Multi-facility survey of oligonucleotide synthesis and an examination of the performance of unpurified primers in automated DNA sequencing.

R T Pon1, G A Buck, K M Hager, C W Naeve, R L Niece, M Robertson, A J Smith.   

Abstract

The purity of 208 crude synthetic 25- and 50-base oligonucleotides synthesized in 71 DNA core facilities was assessed by capillary electrophoresis (CE), and the average coupling efficiency of each synthesis was determined. The median average coupling efficiencies of the 25-mers and 50-mers were 98.9% and 98.7%, respectively, and 85% of the samples exceeded the minimum industry standard of 98% average coupling efficiency. The overall yields estimated by on-line trityl monitors showed poor agreement with the empirically determined yield, and accuracy of the monitors decreased as synthesis efficiency decreased. The performance of the unpurified 25-base oligonucleotides, ranging in purity from 14% to 94%, as primers for automated DNA sequencing was evaluated. Over 85% of these oligonucleotides exhibited an unedited sequencing accuracy of > 97.5% over the 400-base test sequence. Surprisingly, sequencing performance was not strictly related to primer purity, though a marked loss of performance was observed for primers < or = 70% pure (< or = 98.5% coupling efficiency). Thus, the vast majority of the oligonucleotides synthesized by the 71 core facilities participating in this study were of high quality and performed well as sequencing primers without post-synthesis purification or desalting.
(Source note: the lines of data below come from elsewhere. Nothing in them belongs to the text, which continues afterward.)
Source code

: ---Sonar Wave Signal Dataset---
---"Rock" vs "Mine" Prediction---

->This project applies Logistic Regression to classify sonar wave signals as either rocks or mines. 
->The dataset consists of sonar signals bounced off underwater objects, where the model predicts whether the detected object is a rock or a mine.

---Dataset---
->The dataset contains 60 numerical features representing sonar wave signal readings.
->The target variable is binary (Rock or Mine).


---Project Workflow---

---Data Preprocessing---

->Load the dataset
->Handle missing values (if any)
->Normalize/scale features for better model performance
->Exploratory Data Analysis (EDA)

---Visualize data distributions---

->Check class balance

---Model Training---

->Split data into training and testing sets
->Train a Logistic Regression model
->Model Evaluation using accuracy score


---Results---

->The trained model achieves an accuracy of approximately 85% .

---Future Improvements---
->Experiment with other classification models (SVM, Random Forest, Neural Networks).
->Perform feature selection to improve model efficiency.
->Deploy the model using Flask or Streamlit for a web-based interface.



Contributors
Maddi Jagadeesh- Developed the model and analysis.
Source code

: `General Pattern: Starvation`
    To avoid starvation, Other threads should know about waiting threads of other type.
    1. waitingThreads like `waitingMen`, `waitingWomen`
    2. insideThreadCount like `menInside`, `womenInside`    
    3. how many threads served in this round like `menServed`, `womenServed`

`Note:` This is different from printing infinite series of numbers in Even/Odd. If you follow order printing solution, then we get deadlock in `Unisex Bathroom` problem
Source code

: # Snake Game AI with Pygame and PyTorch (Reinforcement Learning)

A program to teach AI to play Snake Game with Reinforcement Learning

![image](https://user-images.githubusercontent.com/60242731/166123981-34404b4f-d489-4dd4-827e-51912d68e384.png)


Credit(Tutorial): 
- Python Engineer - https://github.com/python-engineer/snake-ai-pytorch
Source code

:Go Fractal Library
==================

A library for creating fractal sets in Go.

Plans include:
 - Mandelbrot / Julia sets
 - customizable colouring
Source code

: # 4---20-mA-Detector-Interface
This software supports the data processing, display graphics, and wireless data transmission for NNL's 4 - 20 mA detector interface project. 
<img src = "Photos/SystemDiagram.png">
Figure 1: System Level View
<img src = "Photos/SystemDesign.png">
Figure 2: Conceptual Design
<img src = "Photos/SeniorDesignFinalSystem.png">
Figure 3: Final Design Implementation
Finally, our results suggest that an increase in the standard minimum performance specifications of DNA synthesis instruments and reagents from > or = 98% to > or = 98.5% average coupling efficiency, or the development of rapid, inexpensive and efficient methods to detect syntheses below the 98.5% threshold, could obviate post synthesis purification of sequencing primers.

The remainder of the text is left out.